EXERCISE INPUT
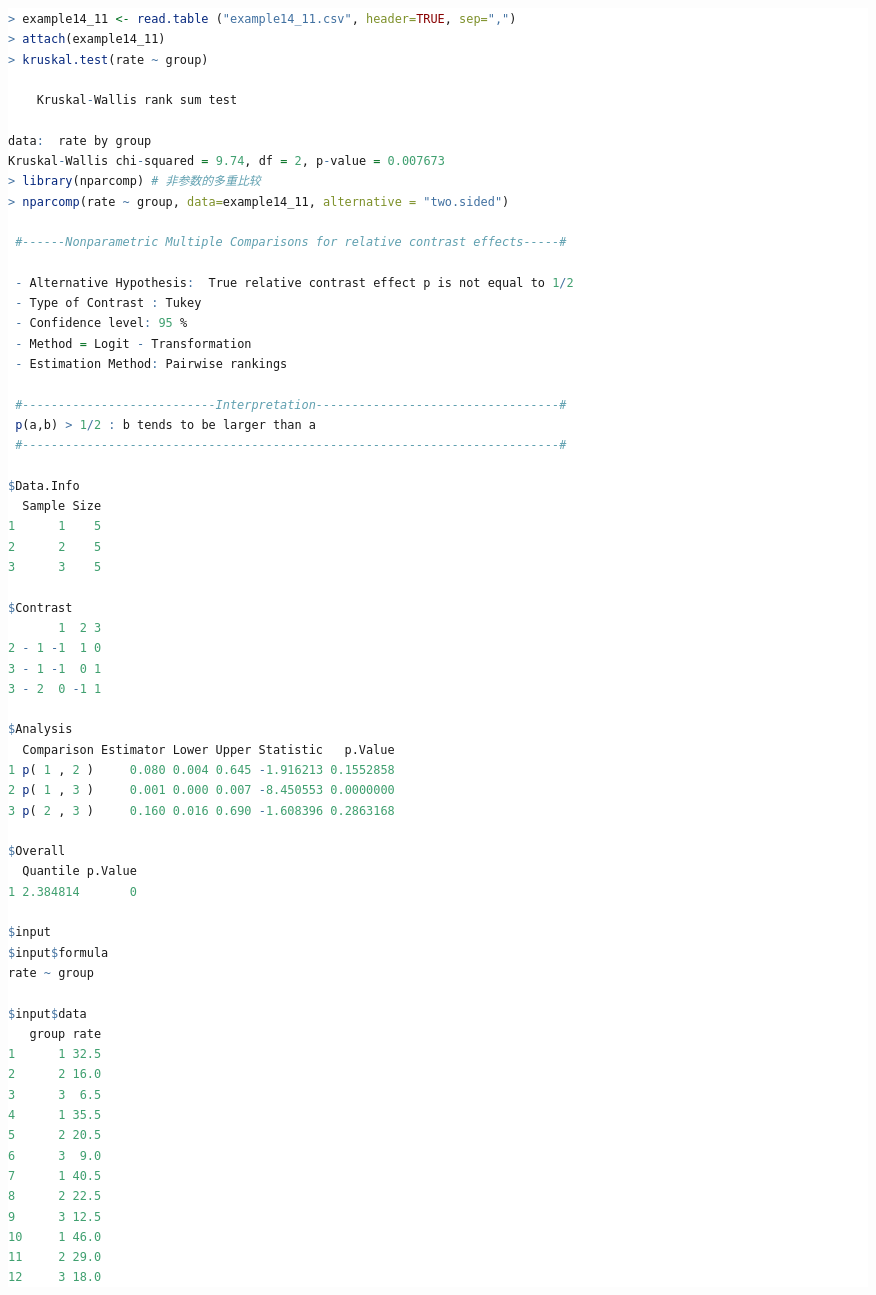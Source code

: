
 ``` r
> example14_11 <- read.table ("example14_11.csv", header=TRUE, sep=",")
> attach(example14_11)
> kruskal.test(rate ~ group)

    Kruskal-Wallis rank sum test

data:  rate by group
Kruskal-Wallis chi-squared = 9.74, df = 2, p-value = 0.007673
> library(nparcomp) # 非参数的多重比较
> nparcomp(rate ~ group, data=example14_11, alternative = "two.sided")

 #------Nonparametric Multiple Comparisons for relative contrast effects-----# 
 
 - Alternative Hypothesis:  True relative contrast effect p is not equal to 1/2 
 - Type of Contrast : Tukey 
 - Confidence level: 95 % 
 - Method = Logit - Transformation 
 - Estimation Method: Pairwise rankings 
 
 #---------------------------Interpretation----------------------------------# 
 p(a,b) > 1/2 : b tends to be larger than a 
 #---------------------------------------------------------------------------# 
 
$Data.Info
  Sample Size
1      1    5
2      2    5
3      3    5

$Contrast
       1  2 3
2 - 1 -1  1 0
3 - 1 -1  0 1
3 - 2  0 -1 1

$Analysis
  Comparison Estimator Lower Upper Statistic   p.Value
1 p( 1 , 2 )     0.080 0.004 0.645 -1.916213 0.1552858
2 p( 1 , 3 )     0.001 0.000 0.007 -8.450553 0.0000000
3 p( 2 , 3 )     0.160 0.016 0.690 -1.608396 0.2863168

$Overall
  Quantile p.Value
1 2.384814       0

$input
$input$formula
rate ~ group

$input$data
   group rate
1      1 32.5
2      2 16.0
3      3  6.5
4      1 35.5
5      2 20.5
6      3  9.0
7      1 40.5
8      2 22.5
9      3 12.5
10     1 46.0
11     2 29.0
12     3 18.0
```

...

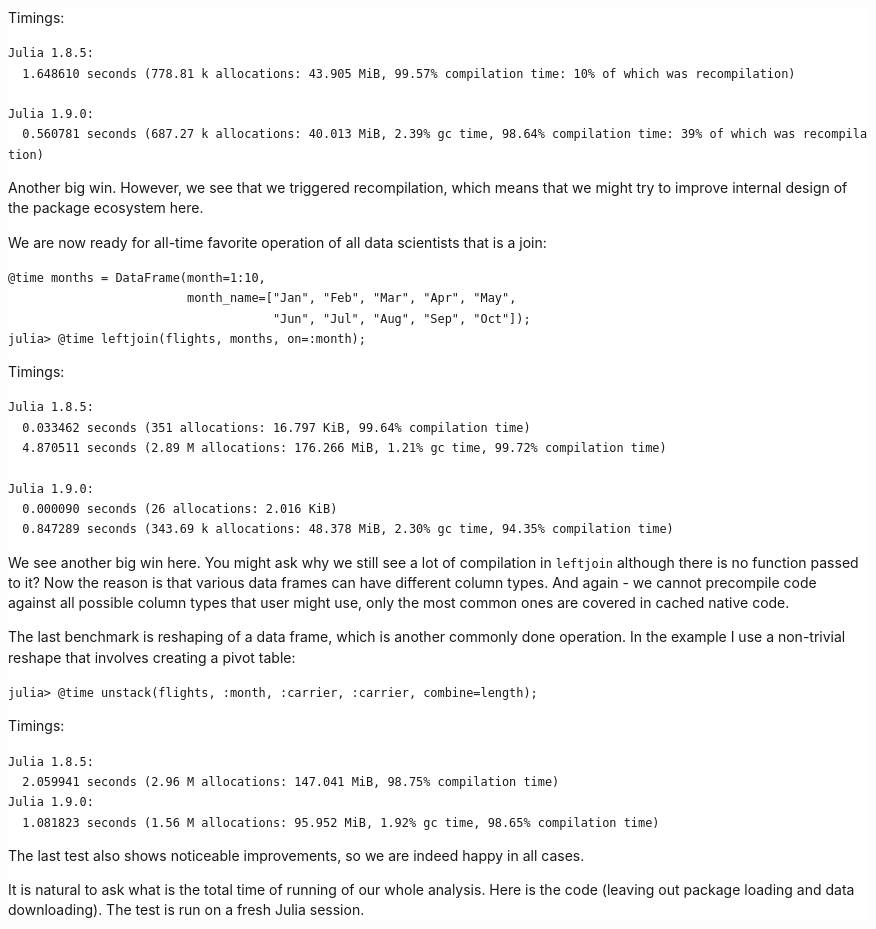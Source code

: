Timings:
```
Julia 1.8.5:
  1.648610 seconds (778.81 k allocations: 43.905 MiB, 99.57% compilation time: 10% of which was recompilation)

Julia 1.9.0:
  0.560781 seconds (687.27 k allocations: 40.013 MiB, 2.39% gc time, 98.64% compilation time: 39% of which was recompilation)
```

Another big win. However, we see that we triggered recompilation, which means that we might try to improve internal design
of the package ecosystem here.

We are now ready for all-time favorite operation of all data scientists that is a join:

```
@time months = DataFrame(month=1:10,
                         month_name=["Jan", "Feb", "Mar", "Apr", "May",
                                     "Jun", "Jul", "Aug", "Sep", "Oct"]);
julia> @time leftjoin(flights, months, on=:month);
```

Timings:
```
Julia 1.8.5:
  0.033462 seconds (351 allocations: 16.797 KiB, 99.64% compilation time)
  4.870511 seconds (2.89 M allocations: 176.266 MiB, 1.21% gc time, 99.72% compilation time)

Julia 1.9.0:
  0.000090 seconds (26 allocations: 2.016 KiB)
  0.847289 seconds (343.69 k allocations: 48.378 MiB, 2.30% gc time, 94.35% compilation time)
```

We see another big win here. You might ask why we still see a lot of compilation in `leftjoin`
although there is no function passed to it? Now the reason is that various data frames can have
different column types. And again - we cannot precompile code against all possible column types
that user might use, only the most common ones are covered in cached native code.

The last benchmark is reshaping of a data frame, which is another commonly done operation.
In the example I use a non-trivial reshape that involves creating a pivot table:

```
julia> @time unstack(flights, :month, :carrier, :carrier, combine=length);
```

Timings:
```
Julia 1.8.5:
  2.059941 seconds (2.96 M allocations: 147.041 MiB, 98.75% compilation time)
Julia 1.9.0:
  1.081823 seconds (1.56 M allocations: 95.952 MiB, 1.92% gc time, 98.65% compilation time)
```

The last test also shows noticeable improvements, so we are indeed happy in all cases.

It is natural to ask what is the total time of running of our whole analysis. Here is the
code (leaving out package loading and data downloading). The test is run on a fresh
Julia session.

* * *

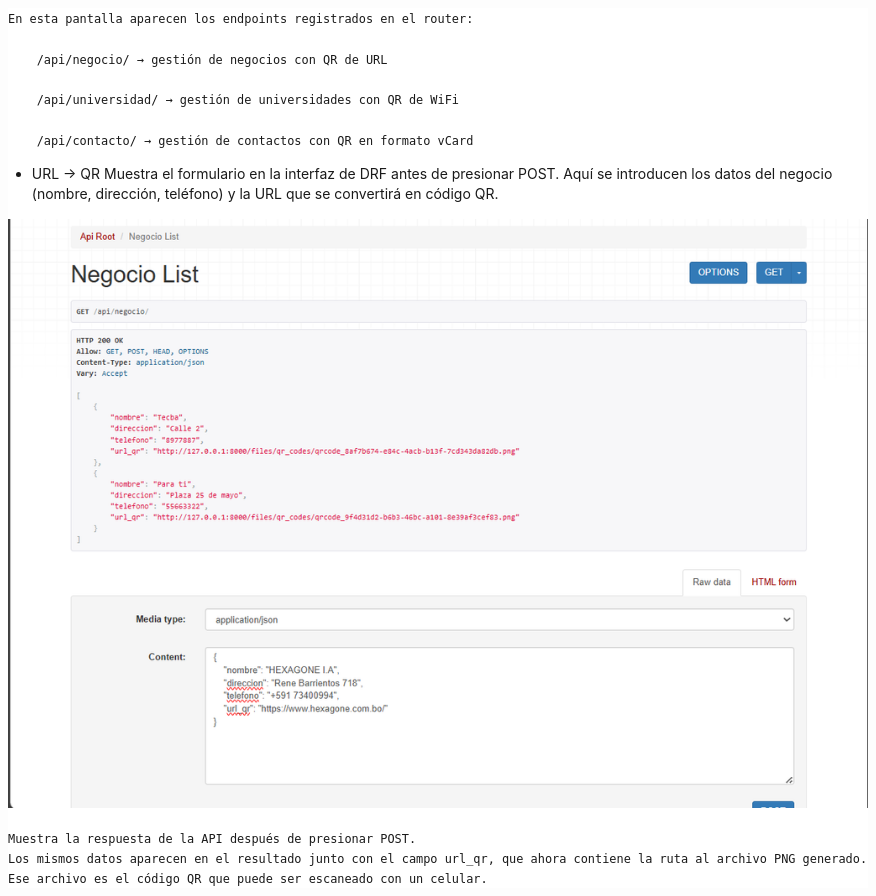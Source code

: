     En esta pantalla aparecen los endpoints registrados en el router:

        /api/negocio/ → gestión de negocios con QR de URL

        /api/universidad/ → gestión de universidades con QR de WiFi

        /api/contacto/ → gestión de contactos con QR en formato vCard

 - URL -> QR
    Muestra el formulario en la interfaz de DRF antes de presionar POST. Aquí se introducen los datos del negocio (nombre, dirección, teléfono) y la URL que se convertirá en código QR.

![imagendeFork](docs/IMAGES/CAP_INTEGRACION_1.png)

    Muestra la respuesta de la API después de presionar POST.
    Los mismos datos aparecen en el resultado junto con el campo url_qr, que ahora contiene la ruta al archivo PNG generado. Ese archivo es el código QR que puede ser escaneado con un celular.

INSTRUCTIONS FOR THE TASK
Read the listing above, then copy every line that includes the string "POST".

RESPONSE AREA
    Muestra el formulario en la interfaz de DRF antes de presionar POST. Aquí se introducen los datos del negocio (nombre, dirección, teléfono) y la URL que se convertirá en código QR.
    Muestra la respuesta de la API después de presionar POST.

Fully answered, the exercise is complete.